CPU: AMD Phenom II X4 980BE at 4.1 GHz, NB at 2.8 GHz
Motherboard: ASUS M5A97 R2.0, BIOS ver. 2501
RAMs: Kingston HyperX Blu DDR3 1600 MHz 2*4 GB
CPU Cooler: Cooler Master Seidon 120V with push pull configuration
Graphics card: Sapphire Radeon R9 270X 2 GB DDR5 VaporX OC with boost
Hard disk/Solid State disk(s): Kingston HyperX 3K 240 GB SSD(OS drive) + Kingston HyperX Fury 240 GB SSD(review sample, courtesy: Kingston Technology India)
Power Supply: Corsair GS 700 2013 edition
Monitor: Dell S2240M
Chassis: Open test bench table
Software: Microsoft Windows 7 Ultimate x64 Service Pack 1 and all updates till then. 

*4. Real time performance - Benchmarks*

Test method: The performance of the drive was tested with various industry known benchmark software and such that scores can be compared with other sites as well. 

*Software used:*

CrystalDiskMark3.0.3, Anvil's storage utilities(1.1.0), AS SSD Benchmark 1.7.4739.38088, AIDA 64

*AS SSD Benchmark*

*c1.staticflickr.com/1/483/18686757381_a1f1d99d18_o.png

*c1.staticflickr.com/1/386/18498246139_98d2f22520_o.png

The read speeds are good for this drive. However the 4K read speed was not goof. The write speeds are also good but does not reach the advertised speed of 500 MB/s. IOPS is quite good. 

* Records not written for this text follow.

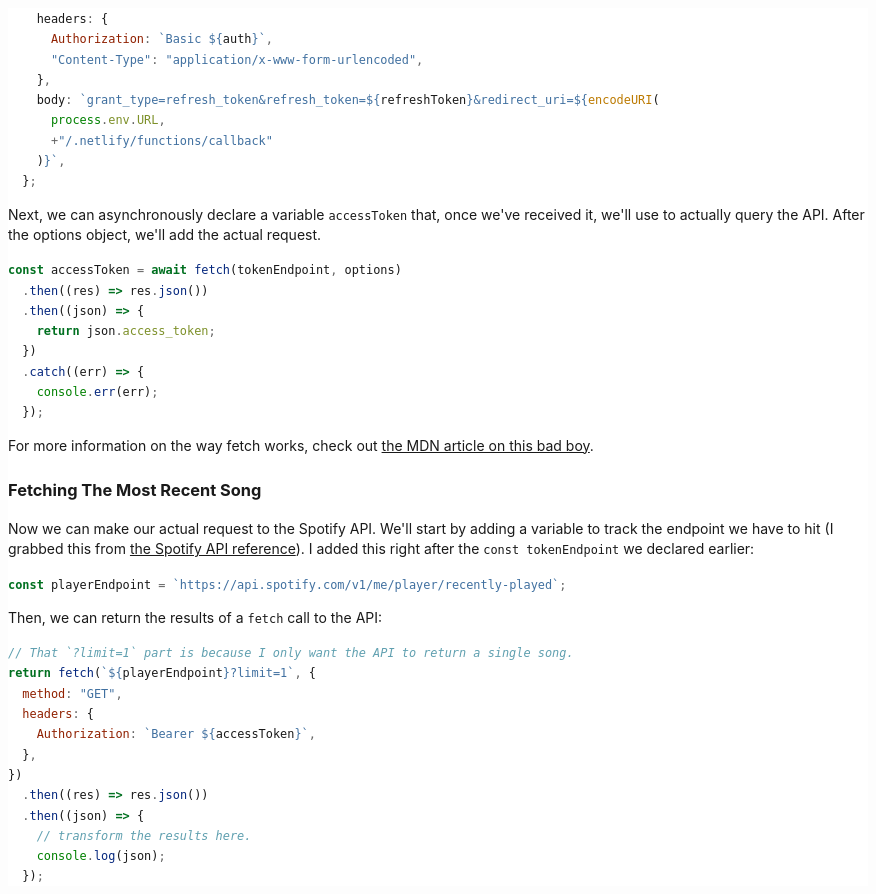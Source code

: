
 ```js
    headers: {
      Authorization: `Basic ${auth}`,
      "Content-Type": "application/x-www-form-urlencoded",
    },
    body: `grant_type=refresh_token&refresh_token=${refreshToken}&redirect_uri=${encodeURI(
      process.env.URL,
      +"/.netlify/functions/callback"
    )}`,
  };
```

Next, we can asynchronously declare a variable `accessToken` that, once we've received it, we'll use to actually query the API. After the options object, we'll add the actual request.

```js
const accessToken = await fetch(tokenEndpoint, options)
  .then((res) => res.json())
  .then((json) => {
    return json.access_token;
  })
  .catch((err) => {
    console.err(err);
  });
```

For more information on the way fetch works, check out [the MDN article on this bad boy](https://developer.mozilla.org/en-US/docs/Web/API/Fetch_API/Using_Fetch).

### Fetching The Most Recent Song

Now we can make our actual request to the Spotify API. We'll start by adding a variable to track the endpoint we have to hit (I grabbed this from [the Spotify API reference](https://developer.spotify.com/documentation/web-api/reference/)). I added this right after the `const tokenEndpoint` we declared earlier:

```js
const playerEndpoint = `https://api.spotify.com/v1/me/player/recently-played`;
```

Then, we can return the results of a `fetch` call to the API:

```js
// That `?limit=1` part is because I only want the API to return a single song.
return fetch(`${playerEndpoint}?limit=1`, {
  method: "GET",
  headers: {
    Authorization: `Bearer ${accessToken}`,
  },
})
  .then((res) => res.json())
  .then((json) => {
    // transform the results here.
    console.log(json);
  });
```
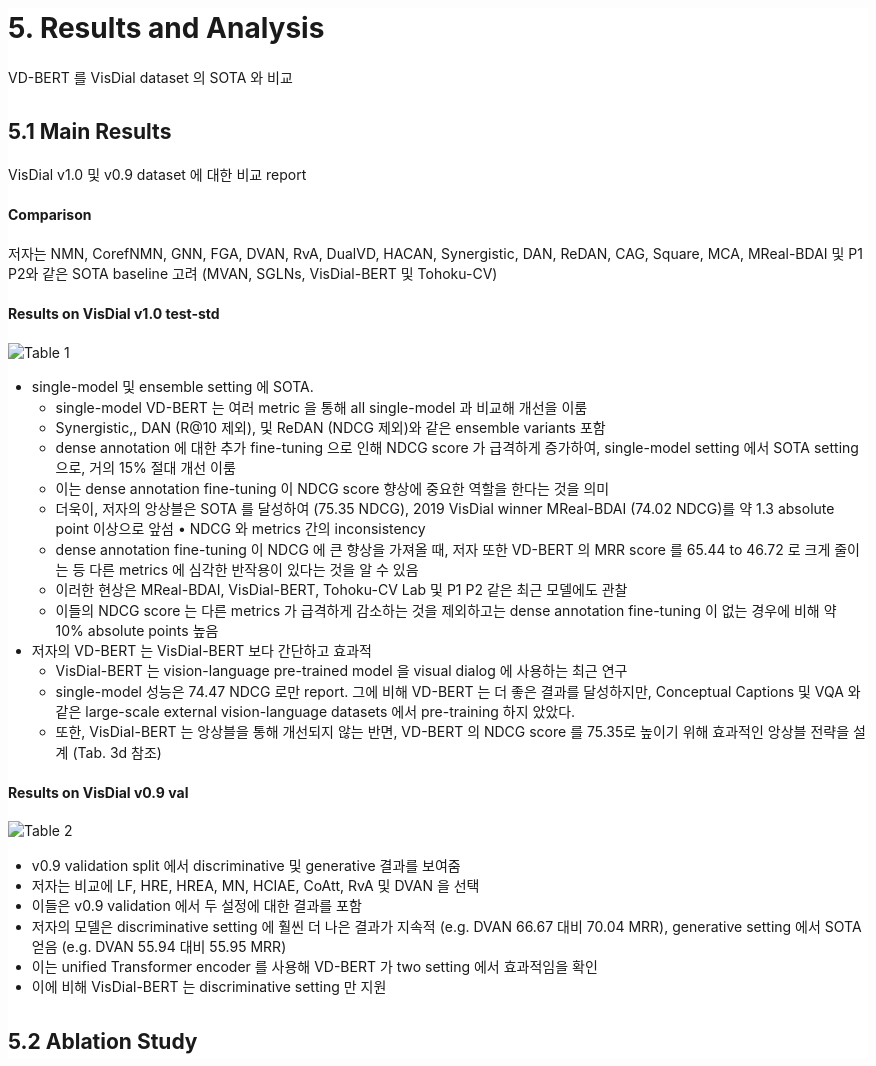 # 5. Results and Analysis

VD-BERT 를 VisDial dataset 의 SOTA 와 비교

## 5.1 Main Results

VisDial v1.0 및 v0.9 dataset 에 대한 비교 report

#### Comparison

저자는 NMN, CorefNMN, GNN, FGA, DVAN, RvA, DualVD, HACAN, Synergistic, DAN, ReDAN, CAG, Square, MCA, MReal-BDAI 및 P1 P2와 같은 SOTA baseline 고려 (MVAN, SGLNs, VisDial-BERT 및 Tohoku-CV)

#### Results on VisDial v1.0 test-std

![Table 1](image-53.png)


- single-model 및 ensemble setting 에 SOTA.
  - single-model VD-BERT 는 여러 metric 을 통해 all single-model 과 비교해 개선을 이룸
  - Synergistic,, DAN (R@10 제외), 및 ReDAN (NDCG 제외)와 같은 ensemble variants 포함
  - dense annotation 에 대한  추가 fine-tuning 으로 인해 NDCG score 가 급격하게 증가하여, single-model setting 에서 SOTA setting 으로, 거의 15% 절대 개선 이룸
  - 이는 dense annotation fine-tuning 이 NDCG score 향상에 중요한 역할을 한다는 것을 의미
  - 더욱이, 저자의 앙상블은 SOTA 를 달성하여 (75.35 NDCG), 2019 VisDial winner MReal-BDAI (74.02 NDCG)를 약 1.3 absolute point 이상으로 앞섬
• NDCG 와 metrics 간의 inconsistency
  - dense annotation fine-tuning 이 NDCG 에 큰 향상을 가져올 때, 저자 또한 VD-BERT 의 MRR score 를 65.44 to 46.72 로 크게 줄이는 등 다른 metrics 에 심각한 반작용이 있다는 것을 알 수 있음
  - 이러한 현상은 MReal-BDAI, VisDial-BERT, Tohoku-CV Lab 및 P1 P2 같은 최근 모델에도 관찰
  - 이들의 NDCG score 는 다른 metrics 가 급격하게 감소하는 것을 제외하고는 dense annotation fine-tuning 이 없는 경우에 비해 약 10% absolute points 높음
- 저자의 VD-BERT 는 VisDial-BERT 보다 간단하고 효과적
  - VisDial-BERT 는 vision-language pre-trained model 을 visual dialog 에 사용하는 최근 연구
  - single-model 성능은 74.47 NDCG 로만 report. 그에 비해 VD-BERT 는 더 좋은 결과를 달성하지만, Conceptual Captions 및 VQA 와 같은 large-scale external vision-language datasets 에서 pre-training 하지 았았다.
  - 또한, VisDial-BERT 는 앙상블을 통해 개선되지 않는 반면, VD-BERT 의 NDCG score 를 75.35로 높이기 위해 효과적인 앙상블 전략을 설계 (Tab. 3d 참조)

#### Results on VisDial v0.9 val

![Table 2](image-54.png)

- v0.9 validation split 에서 discriminative 및 generative 결과를 보여줌
- 저자는 비교에 LF, HRE, HREA, MN, HCIAE, CoAtt, RvA 및 DVAN 을 선택
- 이들은 v0.9 validation 에서 두 설정에 대한 결과를 포함
- 저자의 모델은 discriminative setting 에 훨씬 더 나은 결과가 지속적 (e.g. DVAN 66.67 대비 70.04 MRR), generative setting 에서 SOTA 얻음 (e.g. DVAN 55.94 대비 55.95 MRR)
- 이는 unified Transformer encoder 를 사용해 VD-BERT 가 two setting 에서 효과적임을 확인
- 이에 비해 VisDial-BERT 는 discriminative setting 만 지원

## 5.2 Ablation Study
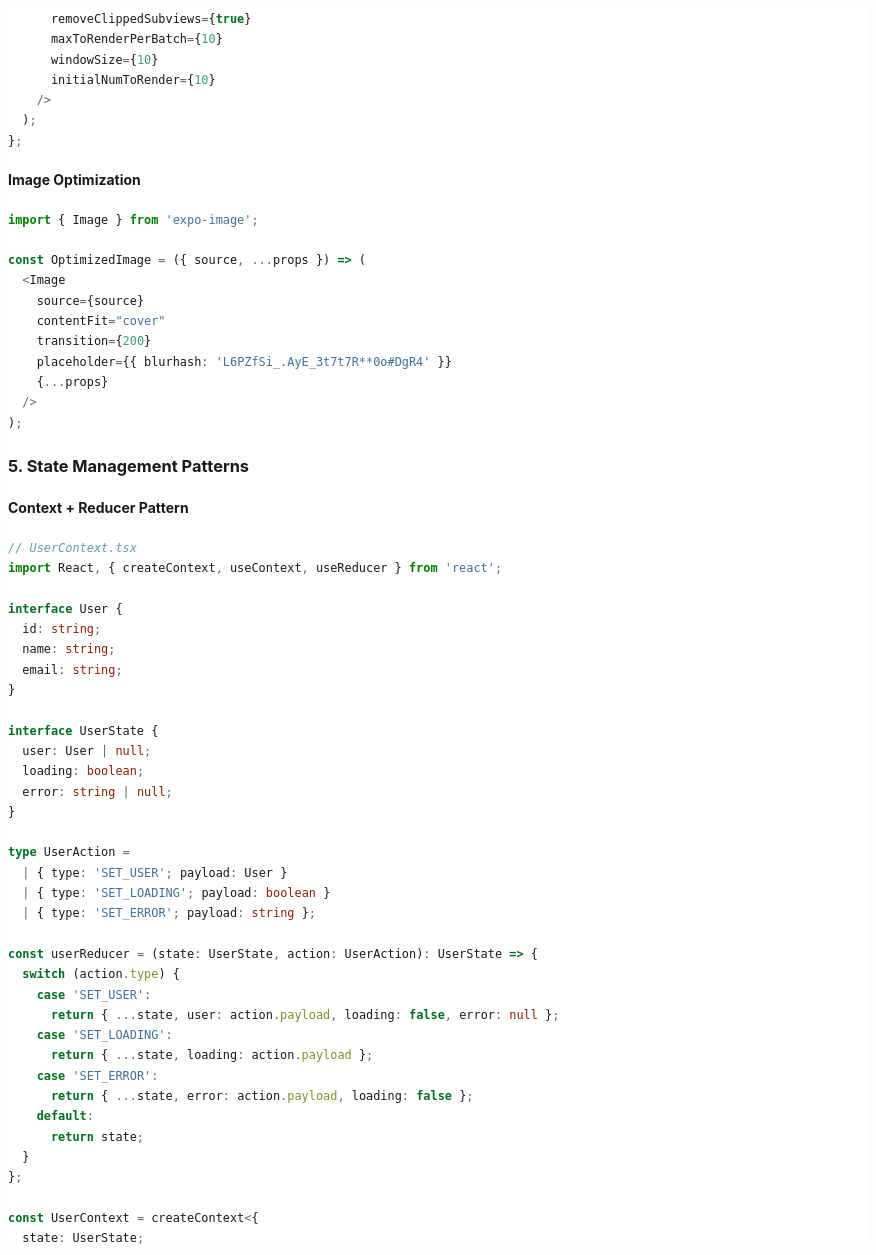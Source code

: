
```typescript
      removeClippedSubviews={true}
      maxToRenderPerBatch={10}
      windowSize={10}
      initialNumToRender={10}
    />
  );
};
```

#### Image Optimization
```typescript
import { Image } from 'expo-image';

const OptimizedImage = ({ source, ...props }) => (
  <Image
    source={source}
    contentFit="cover"
    transition={200}
    placeholder={{ blurhash: 'L6PZfSi_.AyE_3t7t7R**0o#DgR4' }}
    {...props}
  />
);
```

### 5. State Management Patterns

#### Context + Reducer Pattern
```typescript
// UserContext.tsx
import React, { createContext, useContext, useReducer } from 'react';

interface User {
  id: string;
  name: string;
  email: string;
}

interface UserState {
  user: User | null;
  loading: boolean;
  error: string | null;
}

type UserAction = 
  | { type: 'SET_USER'; payload: User }
  | { type: 'SET_LOADING'; payload: boolean }
  | { type: 'SET_ERROR'; payload: string };

const userReducer = (state: UserState, action: UserAction): UserState => {
  switch (action.type) {
    case 'SET_USER':
      return { ...state, user: action.payload, loading: false, error: null };
    case 'SET_LOADING':
      return { ...state, loading: action.payload };
    case 'SET_ERROR':
      return { ...state, error: action.payload, loading: false };
    default:
      return state;
  }
};

const UserContext = createContext<{
  state: UserState;
```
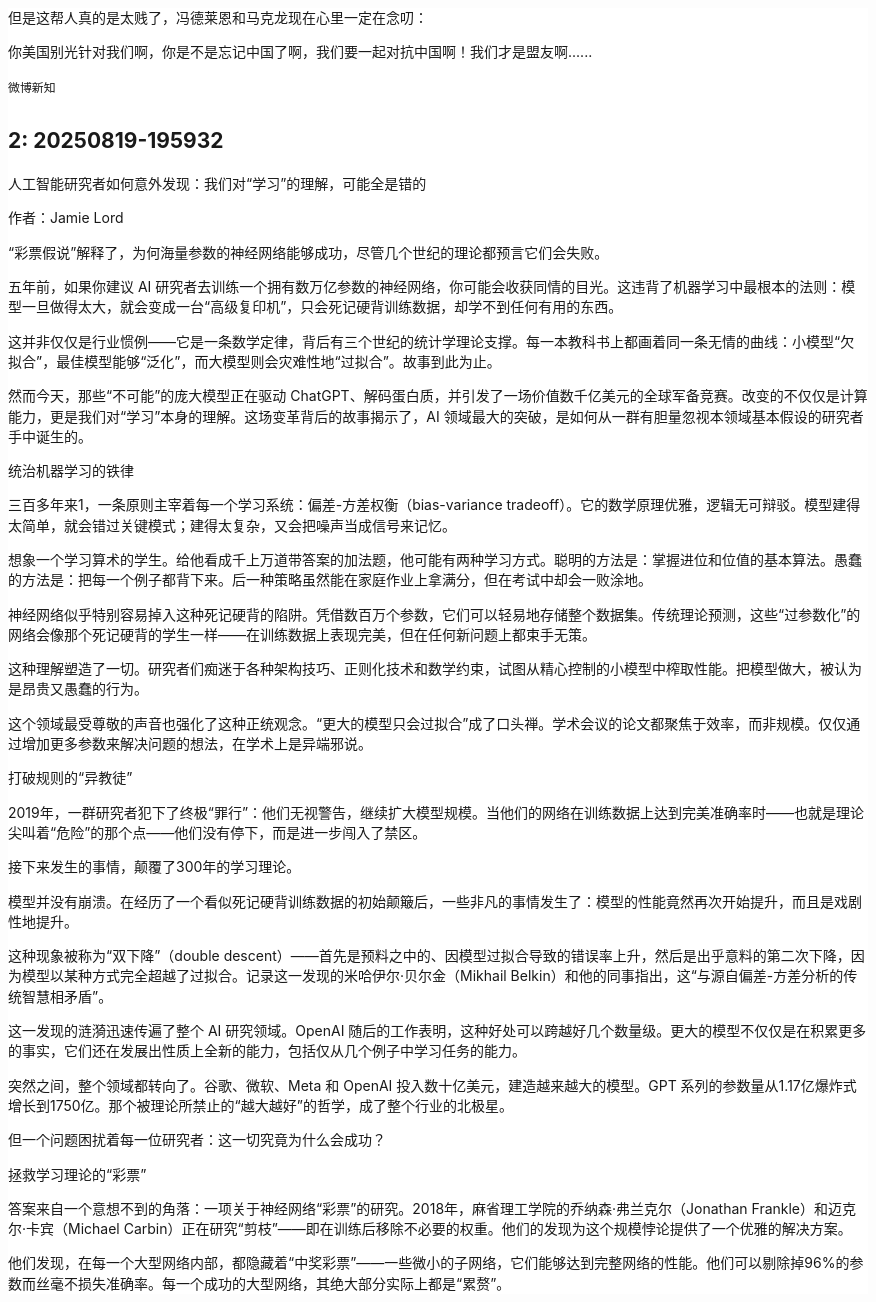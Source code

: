 但是这帮人真的是太贱了，冯德莱恩和马克龙现在心里一定在念叨：

你美国别光针对我们啊，你是不是忘记中国了啊，我们要一起对抗中国啊！我们才是盟友啊......

`微博新知`

## 2: 20250819-195932

人工智能研究者如何意外发现：我们对“学习”的理解，可能全是错的

作者：Jamie Lord

“彩票假说”解释了，为何海量参数的神经网络能够成功，尽管几个世纪的理论都预言它们会失败。

五年前，如果你建议 AI 研究者去训练一个拥有数万亿参数的神经网络，你可能会收获同情的目光。这违背了机器学习中最根本的法则：模型一旦做得太大，就会变成一台“高级复印机”，只会死记硬背训练数据，却学不到任何有用的东西。

这并非仅仅是行业惯例——它是一条数学定律，背后有三个世纪的统计学理论支撑。每一本教科书上都画着同一条无情的曲线：小模型“欠拟合”，最佳模型能够“泛化”，而大模型则会灾难性地“过拟合”。故事到此为止。

然而今天，那些“不可能”的庞大模型正在驱动 ChatGPT、解码蛋白质，并引发了一场价值数千亿美元的全球军备竞赛。改变的不仅仅是计算能力，更是我们对“学习”本身的理解。这场变革背后的故事揭示了，AI 领域最大的突破，是如何从一群有胆量忽视本领域基本假设的研究者手中诞生的。

统治机器学习的铁律

三百多年来1，一条原则主宰着每一个学习系统：偏差-方差权衡（bias-variance tradeoff）。它的数学原理优雅，逻辑无可辩驳。模型建得太简单，就会错过关键模式；建得太复杂，又会把噪声当成信号来记忆。

想象一个学习算术的学生。给他看成千上万道带答案的加法题，他可能有两种学习方式。聪明的方法是：掌握进位和位值的基本算法。愚蠢的方法是：把每一个例子都背下来。后一种策略虽然能在家庭作业上拿满分，但在考试中却会一败涂地。

神经网络似乎特别容易掉入这种死记硬背的陷阱。凭借数百万个参数，它们可以轻易地存储整个数据集。传统理论预测，这些“过参数化”的网络会像那个死记硬背的学生一样——在训练数据上表现完美，但在任何新问题上都束手无策。

这种理解塑造了一切。研究者们痴迷于各种架构技巧、正则化技术和数学约束，试图从精心控制的小模型中榨取性能。把模型做大，被认为是昂贵又愚蠢的行为。

这个领域最受尊敬的声音也强化了这种正统观念。“更大的模型只会过拟合”成了口头禅。学术会议的论文都聚焦于效率，而非规模。仅仅通过增加更多参数来解决问题的想法，在学术上是异端邪说。

打破规则的“异教徒”

2019年，一群研究者犯下了终极“罪行”：他们无视警告，继续扩大模型规模。当他们的网络在训练数据上达到完美准确率时——也就是理论尖叫着“危险”的那个点——他们没有停下，而是进一步闯入了禁区。

接下来发生的事情，颠覆了300年的学习理论。

模型并没有崩溃。在经历了一个看似死记硬背训练数据的初始颠簸后，一些非凡的事情发生了：模型的性能竟然再次开始提升，而且是戏剧性地提升。

这种现象被称为“双下降”（double descent）——首先是预料之中的、因模型过拟合导致的错误率上升，然后是出乎意料的第二次下降，因为模型以某种方式完全超越了过拟合。记录这一发现的米哈伊尔·贝尔金（Mikhail Belkin）和他的同事指出，这“与源自偏差-方差分析的传统智慧相矛盾”。

这一发现的涟漪迅速传遍了整个 AI 研究领域。OpenAI 随后的工作表明，这种好处可以跨越好几个数量级。更大的模型不仅仅是在积累更多的事实，它们还在发展出性质上全新的能力，包括仅从几个例子中学习任务的能力。

突然之间，整个领域都转向了。谷歌、微软、Meta 和 OpenAI 投入数十亿美元，建造越来越大的模型。GPT 系列的参数量从1.17亿爆炸式增长到1750亿。那个被理论所禁止的“越大越好”的哲学，成了整个行业的北极星。

但一个问题困扰着每一位研究者：这一切究竟为什么会成功？

拯救学习理论的“彩票”

答案来自一个意想不到的角落：一项关于神经网络“彩票”的研究。2018年，麻省理工学院的乔纳森·弗兰克尔（Jonathan Frankle）和迈克尔·卡宾（Michael Carbin）正在研究“剪枝”——即在训练后移除不必要的权重。他们的发现为这个规模悖论提供了一个优雅的解决方案。

他们发现，在每一个大型网络内部，都隐藏着“中奖彩票”——一些微小的子网络，它们能够达到完整网络的性能。他们可以剔除掉96%的参数而丝毫不损失准确率。每一个成功的大型网络，其绝大部分实际上都是“累赘”。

Let's see how the drive performs with some other benchmarking software.

*Anvil's storage utilities benchmark:*

*c1.staticflickr.com/1/518/18684454765_fa294524fc_o.png

Very good performance again in read. And speeds reached as per advertised numbers as well. But the write speeds fail to do that. Though the numbers are not bad there. 

*CrystalDiskMark3 Benchmark*

*c1.staticflickr.com/1/269/18498245619_2d538648a8_o.png

Here again, the read speeds almost touched as that of the advertised 500 MB/s but the write speeds did not. 

*AIDA 64 read benchmark:*

*c1.staticflickr.com/1/547/18498249449_849eed10e3_o.png

Here also, the SSD managed to keep very good numbers for the read performance. 

*Windows boot time:*

Windows was booting in approximately 10 seconds. Time was counted from the instant after POST finished and the motherboard logo went away. 

*5. Summary and conclusion:*

*Pros: *
1. Good build quality
2. Good aesthetics
3. Balanced performance to price ratio, excellent read speeds
4. Three years warranty

*Cons: *
1. Write speeds are okay but does not reach close to what is advertised. 

*Verdict:*
This SSD can be considered as a primary system drive. Being 240 GB in size, it is more than enough to have room for the OS, software and for the gamer, a few games too. Read speeds of 500 MB/s + will make the system nifty and the 3 year warranty will give peace of mind to any customer looking for a long term quality solution. 

Thanks for reading. Hope you like it. Please share your opinions. Suggestions are warmly welcome. 
Last but not the least, I would like to express my thanks to Kingston Technology India and to Social Nirvana for providing me the sample.

About me: A 4th year computer science engineering student with a passion to research on computer hardware and getting the best out of a component at a price.


----------



## kunalgujarathi (Jun 11, 2015)

Good review.

But still It can't compare Crucial & Samsung top liners.

I particularly believe that unless you are buying Samsung or Crucial buying SSD is not worth.


----------